**Data for this task**
++++++
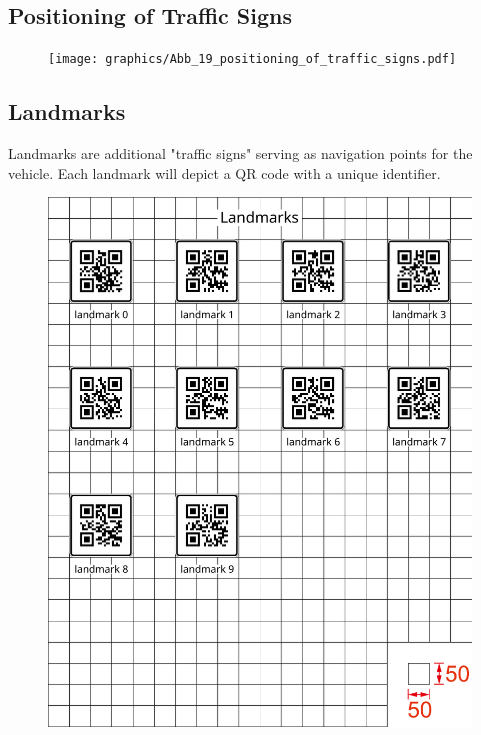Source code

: \subsection{Positioning of Traffic Signs}
\begin{figure}[H]
	\begin{center}
		\centering\texttt{[image: graphics/Abb\_19\_positioning\_of\_traffic\_signs.pdf]}
	\end{center}
\end{figure}

\begin{highlight}[Green]
\section{Landmarks}
\label{fig_landmarks}

Landmarks are additional "traffic signs" serving as navigation points for the
vehicle. Each landmark will depict a QR code with a unique identifier.

\begin{figure}[H]
	\begin{center}
		\centering\includegraphics[]{graphics/Abb_24_landmarks.pdf}
	\end{center}
\end{figure}
\end{highlight}

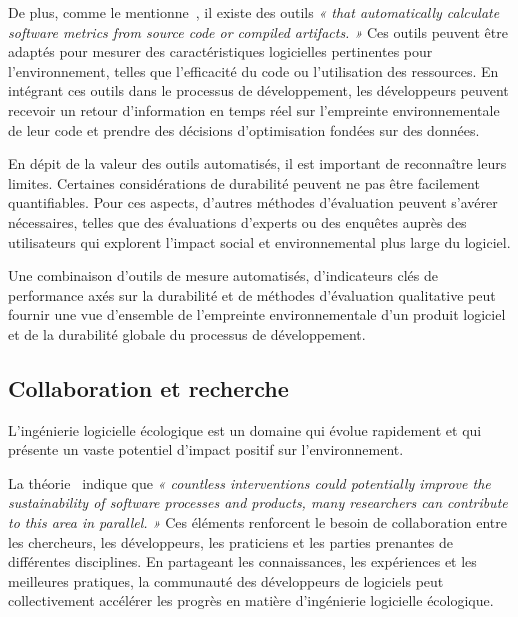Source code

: De plus, comme le mentionne~\cite{GreenSoftModel}, il existe des outils \emph{« that automatically calculate software metrics from source code or compiled artifacts. »}  Ces outils peuvent être adaptés pour mesurer des caractéristiques logicielles pertinentes pour l'environnement, telles que l'efficacité du code ou l'utilisation des ressources. En intégrant ces outils dans le processus de développement, les développeurs peuvent recevoir un retour d'information en temps réel sur l'empreinte environnementale de leur code et prendre des décisions d'optimisation fondées sur des données.


En dépit de la valeur des outils automatisés, il est important de reconnaître leurs limites.  Certaines considérations de durabilité peuvent ne pas être facilement quantifiables.  Pour ces aspects, d'autres méthodes d'évaluation peuvent s'avérer nécessaires, telles que des évaluations d'experts ou des enquêtes auprès des utilisateurs qui explorent l'impact social et environnemental plus large du logiciel.


Une combinaison d'outils de mesure automatisés, d'indicateurs clés de performance axés sur la durabilité et de méthodes d'évaluation qualitative peut fournir une vue d'ensemble de l'empreinte environnementale d'un produit logiciel et de la durabilité globale du processus de développement. 


\subsection{Collaboration et recherche}
L'ingénierie logicielle écologique est un domaine qui évolue rapidement et qui présente un vaste potentiel d'impact positif sur l'environnement.


La théorie~\cite{SustainableStratifiedTheory} indique que \emph{« countless interventions could potentially improve the sustainability of software processes and products, many researchers can contribute to this area in parallel. »} Ces éléments renforcent le besoin de collaboration entre les chercheurs, les développeurs, les praticiens et les parties prenantes de différentes disciplines. En partageant les connaissances, les expériences et les meilleures pratiques, la communauté des développeurs de logiciels peut collectivement accélérer les progrès en matière d'ingénierie logicielle écologique.


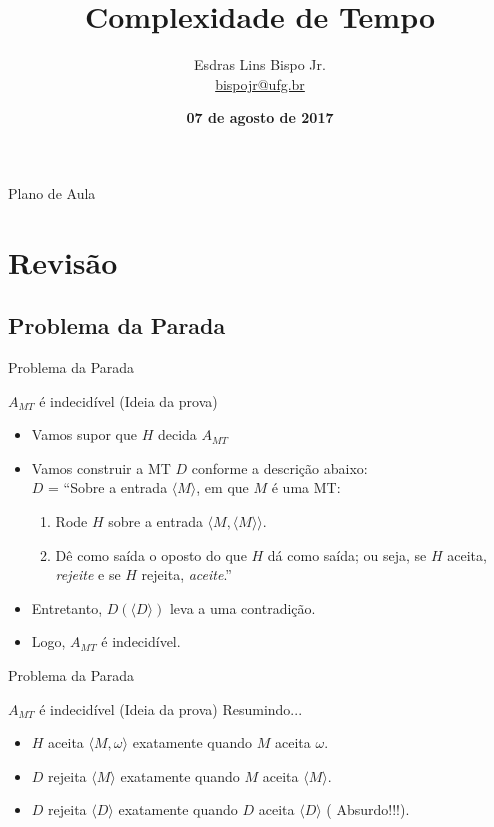 \documentclass[xcolor=dvipsnames,table]{beamer}
\title{Complexidade de Tempo}
\author{
  Esdras Lins Bispo Jr. \\ \url{bispojr@ufg.br}
  }
\institute{
  Teoria da Computação \\Bacharelado em Ciência da Computação}
\date{\textbf{07 de agosto de 2017} }
\begin{document}
	\begin{frame}
		\titlepage
	\end{frame}

	\AtBeginSection{
		\begin{frame}{Sumário}%
    		\tableofcontents[currentsection]
		\end{frame}
	}

	\begin{frame}{Plano de Aula}
		\tableofcontents
	\end{frame}
    
    \section{Revisão}
	
	\subsection{Problema da Parada}
	\begin{frame}{Problema da Parada}
		\begin{block}{$A_{MT}$ é indecidível (Ideia da prova)}
			\begin{itemize}
				\item Vamos supor que $H$ decida $A_{MT}$   
				\item Vamos construir a MT $D$ conforme a descrição abaixo:\\   
				$D$ = ``Sobre a entrada $\langle M \rangle$, em que $M$ é uma MT:
				\begin{enumerate}
					\item Rode $H$ sobre a entrada $\langle M, \langle M \rangle \rangle$.
					\item Dê como saída o oposto do que $H$ dá como saída; ou seja, se $H$ aceita, {\it rejeite} e se $H$ rejeita, {\it aceite}.''
				\end{enumerate}   
				\item Entretanto, $D(\langle D \rangle)$ leva a uma contradição.   
				\item Logo, $A_{MT}$ é indecidível.
			\end{itemize}
		\end{block}
	\end{frame}

	\begin{frame}{Problema da Parada}
		\begin{block}{$A_{MT}$ é indecidível (Ideia da prova)}
			Resumindo...   
			\begin{itemize}
				\item $H$ aceita $\langle M, \omega \rangle$ exatamente quando $M$ aceita $\omega$.   
				\item $D$ rejeita $\langle M \rangle$ exatamente quando $M$ aceita $\langle M \rangle$.   
				\item $D$ rejeita $\langle D \rangle$ exatamente quando $D$ aceita $\langle D \rangle$ ({\color{red} Absurdo!!!}).
			\end{itemize}
		\end{block}
	\end{frame}
\end{document}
++++++
**Your instructions**
The answer should contain every line of the material exactly as written and no pictures.

**Answer for the task**
Source code

: \subsection{Positioning of Traffic Signs}
\begin{figure}[H]
	\begin{center}
		\centering\texttt{[image: graphics/Abb\_19\_positioning\_of\_traffic\_signs.pdf]}
	\end{center}
\end{figure}

\begin{highlight}[Green]
\section{Landmarks}
\label{fig_landmarks}

Landmarks are additional "traffic signs" serving as navigation points for the
vehicle. Each landmark will depict a QR code with a unique identifier.

\begin{figure}[H]
	\begin{center}
		\centering\includegraphics[]{graphics/Abb_24_landmarks.pdf}
	\end{center}
\end{figure}
\end{highlight}

Source code

: De plus, comme le mentionne~\cite{GreenSoftModel}, il existe des outils \emph{« that automatically calculate software metrics from source code or compiled artifacts. »}  Ces outils peuvent être adaptés pour mesurer des caractéristiques logicielles pertinentes pour l'environnement, telles que l'efficacité du code ou l'utilisation des ressources. En intégrant ces outils dans le processus de développement, les développeurs peuvent recevoir un retour d'information en temps réel sur l'empreinte environnementale de leur code et prendre des décisions d'optimisation fondées sur des données.


En dépit de la valeur des outils automatisés, il est important de reconnaître leurs limites.  Certaines considérations de durabilité peuvent ne pas être facilement quantifiables.  Pour ces aspects, d'autres méthodes d'évaluation peuvent s'avérer nécessaires, telles que des évaluations d'experts ou des enquêtes auprès des utilisateurs qui explorent l'impact social et environnemental plus large du logiciel.


Une combinaison d'outils de mesure automatisés, d'indicateurs clés de performance axés sur la durabilité et de méthodes d'évaluation qualitative peut fournir une vue d'ensemble de l'empreinte environnementale d'un produit logiciel et de la durabilité globale du processus de développement. 


\subsection{Collaboration et recherche}
L'ingénierie logicielle écologique est un domaine qui évolue rapidement et qui présente un vaste potentiel d'impact positif sur l'environnement.


La théorie~\cite{SustainableStratifiedTheory} indique que \emph{« countless interventions could potentially improve the sustainability of software processes and products, many researchers can contribute to this area in parallel. »} Ces éléments renforcent le besoin de collaboration entre les chercheurs, les développeurs, les praticiens et les parties prenantes de différentes disciplines. En partageant les connaissances, les expériences et les meilleures pratiques, la communauté des développeurs de logiciels peut collectivement accélérer les progrès en matière d'ingénierie logicielle écologique.


 \documentclass[xcolor=dvipsnames,table]{beamer}
\title{Complexidade de Tempo}
\author{
  Esdras Lins Bispo Jr. \\ \url{bispojr@ufg.br}
  }
\institute{
  Teoria da Computação \\Bacharelado em Ciência da Computação}
\date{\textbf{07 de agosto de 2017} }
\begin{document}
	\begin{frame}
		\titlepage
	\end{frame}

	\AtBeginSection{
		\begin{frame}{Sumário}%
    		\tableofcontents[currentsection]
		\end{frame}
	}

	\begin{frame}{Plano de Aula}
		\tableofcontents
	\end{frame}
    
    \section{Revisão}
	
	\subsection{Problema da Parada}
	\begin{frame}{Problema da Parada}
		\begin{block}{$A_{MT}$ é indecidível (Ideia da prova)}
			\begin{itemize}
				\item Vamos supor que $H$ decida $A_{MT}$   
				\item Vamos construir a MT $D$ conforme a descrição abaixo:\\   
				$D$ = ``Sobre a entrada $\langle M \rangle$, em que $M$ é uma MT:
				\begin{enumerate}
					\item Rode $H$ sobre a entrada $\langle M, \langle M \rangle \rangle$.
					\item Dê como saída o oposto do que $H$ dá como saída; ou seja, se $H$ aceita, {\it rejeite} e se $H$ rejeita, {\it aceite}.''
				\end{enumerate}   
				\item Entretanto, $D(\langle D \rangle)$ leva a uma contradição.   
				\item Logo, $A_{MT}$ é indecidível.
			\end{itemize}
		\end{block}
	\end{frame}

	\begin{frame}{Problema da Parada}
		\begin{block}{$A_{MT}$ é indecidível (Ideia da prova)}
			Resumindo...   
			\begin{itemize}
				\item $H$ aceita $\langle M, \omega \rangle$ exatamente quando $M$ aceita $\omega$.   
				\item $D$ rejeita $\langle M \rangle$ exatamente quando $M$ aceita $\langle M \rangle$.   
				\item $D$ rejeita $\langle D \rangle$ exatamente quando $D$ aceita $\langle D \rangle$ ({\color{red} Absurdo!!!}).
			\end{itemize}
		\end{block}
	\end{frame}
\end{document}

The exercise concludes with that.